◆ **Problem details**
Copy out, exactly and with nothing else, the stretch of lines that starts at the line containing "the same manner." and finishes at the end of the data.
┌────────
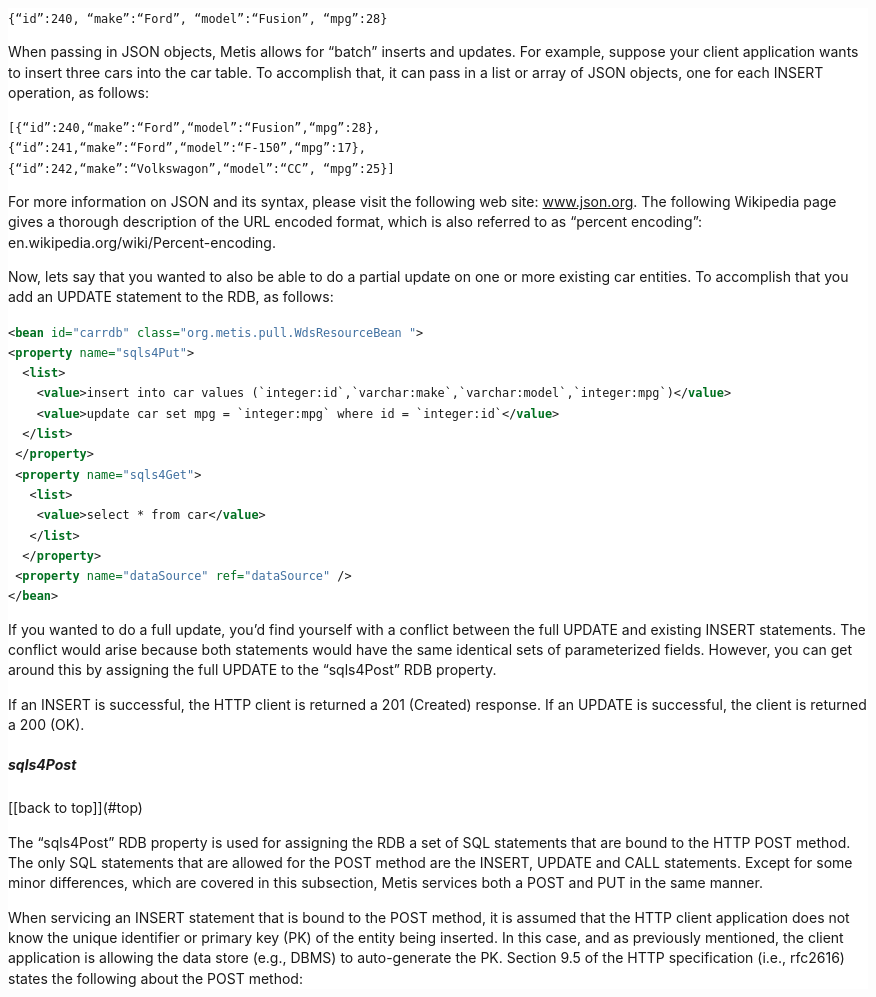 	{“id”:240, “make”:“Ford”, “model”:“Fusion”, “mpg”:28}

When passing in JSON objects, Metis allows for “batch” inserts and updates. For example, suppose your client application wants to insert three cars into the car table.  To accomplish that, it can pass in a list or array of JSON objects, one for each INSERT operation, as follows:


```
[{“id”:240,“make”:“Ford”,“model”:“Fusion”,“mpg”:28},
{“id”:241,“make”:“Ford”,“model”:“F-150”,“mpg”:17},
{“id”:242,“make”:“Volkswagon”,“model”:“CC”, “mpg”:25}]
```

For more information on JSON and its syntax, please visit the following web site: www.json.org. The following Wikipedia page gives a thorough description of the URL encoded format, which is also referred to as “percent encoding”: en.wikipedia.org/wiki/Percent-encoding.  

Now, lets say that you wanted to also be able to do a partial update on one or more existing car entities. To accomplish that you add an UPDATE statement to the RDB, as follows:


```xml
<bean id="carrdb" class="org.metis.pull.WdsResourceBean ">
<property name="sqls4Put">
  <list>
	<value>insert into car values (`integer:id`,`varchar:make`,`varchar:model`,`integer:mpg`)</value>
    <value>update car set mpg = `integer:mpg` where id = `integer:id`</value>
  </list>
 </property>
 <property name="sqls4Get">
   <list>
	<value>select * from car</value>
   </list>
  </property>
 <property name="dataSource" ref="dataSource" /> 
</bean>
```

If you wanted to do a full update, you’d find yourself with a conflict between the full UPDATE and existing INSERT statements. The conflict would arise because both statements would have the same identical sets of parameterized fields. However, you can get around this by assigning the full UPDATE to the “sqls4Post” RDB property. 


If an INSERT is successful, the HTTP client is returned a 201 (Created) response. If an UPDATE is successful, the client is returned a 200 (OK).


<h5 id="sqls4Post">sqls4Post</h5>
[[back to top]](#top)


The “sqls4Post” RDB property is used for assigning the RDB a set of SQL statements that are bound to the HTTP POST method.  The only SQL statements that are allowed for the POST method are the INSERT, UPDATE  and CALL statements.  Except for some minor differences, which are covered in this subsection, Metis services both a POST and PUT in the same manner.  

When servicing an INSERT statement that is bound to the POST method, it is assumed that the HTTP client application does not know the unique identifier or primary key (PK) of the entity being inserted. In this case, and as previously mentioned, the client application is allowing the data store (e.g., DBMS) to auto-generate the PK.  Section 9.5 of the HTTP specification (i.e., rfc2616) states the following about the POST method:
└────────
◆ **Solution for this exercise**
The “sqls4Post” RDB property is used for assigning the RDB a set of SQL statements that are bound to the HTTP POST method.  The only SQL statements that are allowed for the POST method are the INSERT, UPDATE  and CALL statements.  Except for some minor differences, which are covered in this subsection, Metis services both a POST and PUT in the same manner.  

When servicing an INSERT statement that is bound to the POST method, it is assumed that the HTTP client application does not know the unique identifier or primary key (PK) of the entity being inserted. In this case, and as previously mentioned, the client application is allowing the data store (e.g., DBMS) to auto-generate the PK.  Section 9.5 of the HTTP specification (i.e., rfc2616) states the following about the POST method:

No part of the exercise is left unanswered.